Task statement
Use the entries below and reproduce exactly the lines from the one containing "the monkeys & the monkeys & 1.00 \\" down to the one containing "the monotony & the monotony & 1.00 \\", both of them included.

⁂

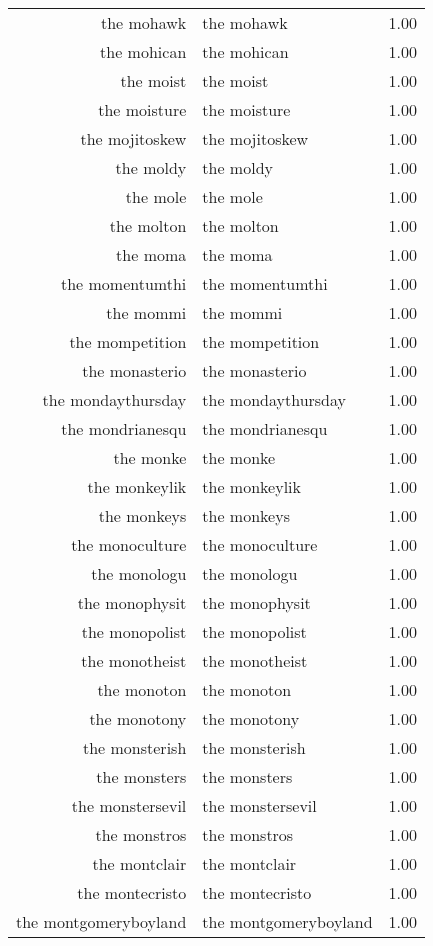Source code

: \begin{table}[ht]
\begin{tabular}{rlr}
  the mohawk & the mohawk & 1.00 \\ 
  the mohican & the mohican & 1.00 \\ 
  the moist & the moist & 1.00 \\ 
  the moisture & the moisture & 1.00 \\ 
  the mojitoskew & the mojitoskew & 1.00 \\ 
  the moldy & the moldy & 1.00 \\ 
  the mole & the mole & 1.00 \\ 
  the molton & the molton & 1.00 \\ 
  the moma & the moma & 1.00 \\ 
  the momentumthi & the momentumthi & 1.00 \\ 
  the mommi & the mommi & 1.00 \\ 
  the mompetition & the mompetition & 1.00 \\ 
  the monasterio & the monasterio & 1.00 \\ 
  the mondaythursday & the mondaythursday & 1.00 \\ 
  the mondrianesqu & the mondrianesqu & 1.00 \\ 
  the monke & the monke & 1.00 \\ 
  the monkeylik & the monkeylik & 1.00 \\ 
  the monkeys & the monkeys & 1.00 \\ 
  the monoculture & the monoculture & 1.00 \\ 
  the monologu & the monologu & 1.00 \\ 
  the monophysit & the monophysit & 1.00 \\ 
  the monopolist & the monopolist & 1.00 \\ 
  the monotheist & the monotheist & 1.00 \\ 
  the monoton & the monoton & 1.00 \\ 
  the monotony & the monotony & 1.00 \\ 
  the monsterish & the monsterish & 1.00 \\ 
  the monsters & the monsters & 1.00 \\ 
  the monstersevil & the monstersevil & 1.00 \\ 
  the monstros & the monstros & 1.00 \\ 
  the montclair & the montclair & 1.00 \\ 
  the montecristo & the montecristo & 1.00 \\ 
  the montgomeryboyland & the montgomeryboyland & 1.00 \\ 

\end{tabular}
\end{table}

⁂

Answer section
  the monkeys & the monkeys & 1.00 \\ 
  the monoculture & the monoculture & 1.00 \\ 
  the monologu & the monologu & 1.00 \\ 
  the monophysit & the monophysit & 1.00 \\ 
  the monopolist & the monopolist & 1.00 \\ 
  the monotheist & the monotheist & 1.00 \\ 
  the monoton & the monoton & 1.00 \\ 
  the monotony & the monotony & 1.00 \\ 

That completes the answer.